▸ **ASSIGNMENT**
Go through the data and retrieve each line that includes the string "theme".

▸ **INFORMATION**

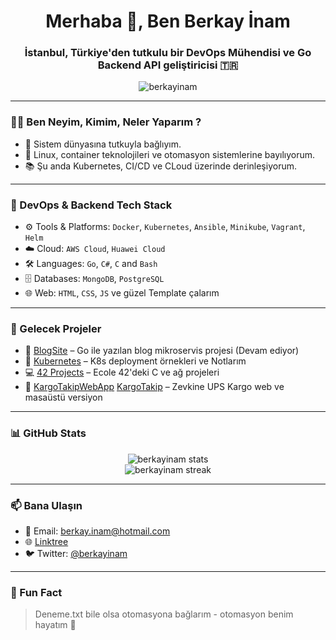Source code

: <h1 align="center">Merhaba 👋, Ben Berkay İnam</h1>
<h3 align="center">İstanbul, Türkiye'den tutkulu bir DevOps Mühendisi ve Go Backend API geliştiricisi 🇹🇷</h3>

<p align="center">
  <img src="https://komarev.com/ghpvc/?username=berkayinam&label=Profile%20views&color=0e75b6&style=flat" alt="berkayinam" />
</p>

---

### 🧑‍💻 Ben Neyim, Kimim, Neler Yaparım ?

- 🎯 Sistem dünyasına tutkuyla bağlıyım.  
- 🐧 Linux, container teknolojileri ve otomasyon sistemlerine bayılıyorum.  
- 📚 Şu anda Kubernetes, CI/CD ve CLoud üzerinde derinleşiyorum.

---

### 🚀 DevOps & Backend Tech Stack

- ⚙️ Tools & Platforms: `Docker`, `Kubernetes`, `Ansible`, `Minikube`, `Vagrant`, `Helm`
- ☁️ Cloud: `AWS Cloud`, `Huawei Cloud`
- 🛠️ Languages: `Go`, `C#`, `C` and `Bash`
- 🗄️ Databases: `MongoDB`, `PostgreSQL`
- 🌐 Web: `HTML`, `CSS`, `JS` ve güzel Template çalarım

---

### 📝 Gelecek Projeler

- 🔧 [BlogSite](https://github.com/berkayinam/BlogSite) – Go ile yazılan blog mikroservis projesi (Devam ediyor) 
- 🧠 [Kubernetes](https://github.com/berkayinam/Kubernetes) – K8s deployment örnekleri ve Notlarım
- 💻 [42 Projects](https://github.com/berkayinam?tab=repositories&q=42) – Ecole 42'deki C ve ağ projeleri
- 🔗 [KargoTakipWebApp](https://github.com/berkayinam/KargoTakipWebApp) [KargoTakip](https://github.com/berkayinam/KargoTakip) – Zevkine UPS Kargo web ve masaüstü versiyon  

---

### 📊 GitHub Stats

<p align="center">
  <img src="https://github-readme-stats.vercel.app/api?username=berkayinam&show_icons=true&theme=tokyonight" alt="berkayinam stats" />
  <br/>
  <img src="https://github-readme-streak-stats.herokuapp.com/?user=berkayinam&theme=tokyonight" alt="berkayinam streak" />
</p>

---

### 📫 Bana Ulaşın

- 📧 Email: berkay.inam@hotmail.com  
- 🌐 [Linktree](https://linktr.ee/berkayinam)  
- 🐦 Twitter: [@berkayinam](https://twitter.com/berkayinam)

---

### 🐳 Fun Fact

> Deneme.txt bile olsa otomasyona bağlarım - otomasyon benim hayatım 💙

▸ **SOLVED EXERCISE**
  <img src="https://github-readme-stats.vercel.app/api?username=berkayinam&show_icons=true&theme=tokyonight" alt="berkayinam stats" />
  <img src="https://github-readme-streak-stats.herokuapp.com/?user=berkayinam&theme=tokyonight" alt="berkayinam streak" />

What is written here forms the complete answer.